> [Task instructions]:
The records that follow are to be given again exactly. Do not carry over any image.

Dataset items

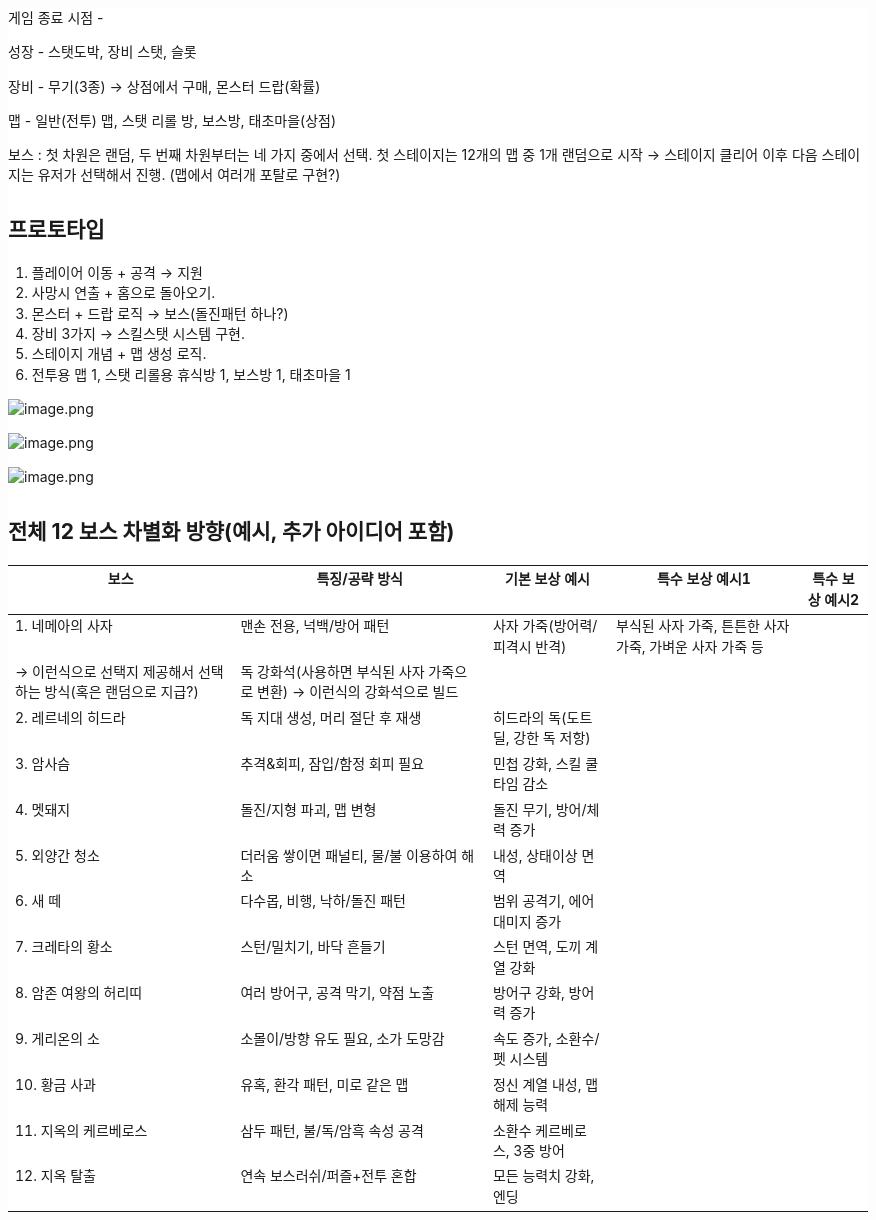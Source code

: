 게임 종료 시점 - 

성장 - 스탯도박, 장비 스탯, 슬롯

장비 - 무기(3종) → 상점에서 구매, 몬스터 드랍(확률)

맵 - 일반(전투) 맵, 스탯 리롤 방, 보스방, 태초마을(상점)

보스 : 첫 차원은 랜덤, 두 번째 차원부터는 네 가지 중에서 선택. 첫 스테이지는 12개의 맵 중 1개 랜덤으로 시작 → 스테이지 클리어 이후 다음 스테이지는 유저가 선택해서 진행. (맵에서 여러개 포탈로 구현?)

## 프로토타입

1. 플레이어 이동 + 공격 → 지원
2. 사망시 연출 + 홈으로 돌아오기.
3. 몬스터 + 드랍 로직 → 보스(돌진패턴 하나?)
4. 장비 3가지 → 스킬스탯 시스템 구현.
5. 스테이지 개념 + 맵 생성 로직.
6. 전투용 맵 1, 스탯 리롤용 휴식방 1, 보스방 1, 태초마을 1

![image.png](attachment:67586ee3-6ca9-4217-9518-c5ee19b447ae:image.png)

![image.png](attachment:d58e60a4-ae25-457f-b1bb-74d4aeaca984:image.png)

![image.png](attachment:0509e403-b27d-4f07-82f5-036c6d9466c8:image.png)

## **전체 12 보스 차별화 방향(예시, 추가 아이디어 포함)**

| 보스 | 특징/공략 방식 | 기본 보상 예시 | 특수 보상 예시1 | 특수 보상 예시2 |
| --- | --- | --- | --- | --- |
| 1. 네메아의 사자 | 맨손 전용, 넉백/방어 패턴 | 사자 가죽(방어력/피격시 반격) | 부식된 사자 가죽, 튼튼한 사자 가죽, 가벼운 사자 가죽 등
→ 이런식으로 선택지 제공해서 선택하는 방식(혹은 랜덤으로 지급?) | 독 강화석(사용하면 부식된 사자 가죽으로 변환) → 이런식의 강화석으로 빌드 |
| 2. 레르네의 히드라 | 독 지대 생성, 머리 절단 후 재생 | 히드라의 독(도트딜, 강한 독 저항) |  |  |
| 3. 암사슴 | 추격&회피, 잠입/함정 회피 필요 | 민첩 강화, 스킬 쿨타임 감소 |  |  |
| 4. 멧돼지 | 돌진/지형 파괴, 맵 변형 | 돌진 무기, 방어/체력 증가 |  |  |
| 5. 외양간 청소 | 더러움 쌓이면 패널티, 물/불 이용하여 해소 | 내성, 상태이상 면역 |  |  |
| 6. 새 떼 | 다수몹, 비행, 낙하/돌진 패턴 | 범위 공격기, 에어 대미지 증가 |  |  |
| 7. 크레타의 황소 | 스턴/밀치기, 바닥 흔들기 | 스턴 면역, 도끼 계열 강화 |  |  |
| 8. 암존 여왕의 허리띠 | 여러 방어구, 공격 막기, 약점 노출 | 방어구 강화, 방어력 증가 |  |  |
| 9. 게리온의 소 | 소몰이/방향 유도 필요, 소가 도망감 | 속도 증가, 소환수/펫 시스템 |  |  |
| 10. 황금 사과 | 유혹, 환각 패턴, 미로 같은 맵 | 정신 계열 내성, 맵 해제 능력 |  |  |
| 11. 지옥의 케르베로스 | 삼두 패턴, 불/독/암흑 속성 공격 | 소환수 케르베로스, 3중 방어 |  |  |
| 12. 지옥 탈출 | 연속 보스러쉬/퍼즐+전투 혼합 | 모든 능력치 강화, 엔딩 |  |  |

> [Task response]:
Source code

: 게임 종료 시점 - 

성장 - 스탯도박, 장비 스탯, 슬롯

장비 - 무기(3종) → 상점에서 구매, 몬스터 드랍(확률)

맵 - 일반(전투) 맵, 스탯 리롤 방, 보스방, 태초마을(상점)

보스 : 첫 차원은 랜덤, 두 번째 차원부터는 네 가지 중에서 선택. 첫 스테이지는 12개의 맵 중 1개 랜덤으로 시작 → 스테이지 클리어 이후 다음 스테이지는 유저가 선택해서 진행. (맵에서 여러개 포탈로 구현?)

## 프로토타입

1. 플레이어 이동 + 공격 → 지원
2. 사망시 연출 + 홈으로 돌아오기.
3. 몬스터 + 드랍 로직 → 보스(돌진패턴 하나?)
4. 장비 3가지 → 스킬스탯 시스템 구현.
5. 스테이지 개념 + 맵 생성 로직.
6. 전투용 맵 1, 스탯 리롤용 휴식방 1, 보스방 1, 태초마을 1

![image.png](attachment:67586ee3-6ca9-4217-9518-c5ee19b447ae:image.png)

![image.png](attachment:d58e60a4-ae25-457f-b1bb-74d4aeaca984:image.png)

![image.png](attachment:0509e403-b27d-4f07-82f5-036c6d9466c8:image.png)

## **전체 12 보스 차별화 방향(예시, 추가 아이디어 포함)**

| 보스 | 특징/공략 방식 | 기본 보상 예시 | 특수 보상 예시1 | 특수 보상 예시2 |
| --- | --- | --- | --- | --- |
| 1. 네메아의 사자 | 맨손 전용, 넉백/방어 패턴 | 사자 가죽(방어력/피격시 반격) | 부식된 사자 가죽, 튼튼한 사자 가죽, 가벼운 사자 가죽 등
→ 이런식으로 선택지 제공해서 선택하는 방식(혹은 랜덤으로 지급?) | 독 강화석(사용하면 부식된 사자 가죽으로 변환) → 이런식의 강화석으로 빌드 |
| 2. 레르네의 히드라 | 독 지대 생성, 머리 절단 후 재생 | 히드라의 독(도트딜, 강한 독 저항) |  |  |
| 3. 암사슴 | 추격&회피, 잠입/함정 회피 필요 | 민첩 강화, 스킬 쿨타임 감소 |  |  |
| 4. 멧돼지 | 돌진/지형 파괴, 맵 변형 | 돌진 무기, 방어/체력 증가 |  |  |
| 5. 외양간 청소 | 더러움 쌓이면 패널티, 물/불 이용하여 해소 | 내성, 상태이상 면역 |  |  |
| 6. 새 떼 | 다수몹, 비행, 낙하/돌진 패턴 | 범위 공격기, 에어 대미지 증가 |  |  |
| 7. 크레타의 황소 | 스턴/밀치기, 바닥 흔들기 | 스턴 면역, 도끼 계열 강화 |  |  |
| 8. 암존 여왕의 허리띠 | 여러 방어구, 공격 막기, 약점 노출 | 방어구 강화, 방어력 증가 |  |  |
| 9. 게리온의 소 | 소몰이/방향 유도 필요, 소가 도망감 | 속도 증가, 소환수/펫 시스템 |  |  |
| 10. 황금 사과 | 유혹, 환각 패턴, 미로 같은 맵 | 정신 계열 내성, 맵 해제 능력 |  |  |
| 11. 지옥의 케르베로스 | 삼두 패턴, 불/독/암흑 속성 공격 | 소환수 케르베로스, 3중 방어 |  |  |
| 12. 지옥 탈출 | 연속 보스러쉬/퍼즐+전투 혼합 | 모든 능력치 강화, 엔딩 |  |  |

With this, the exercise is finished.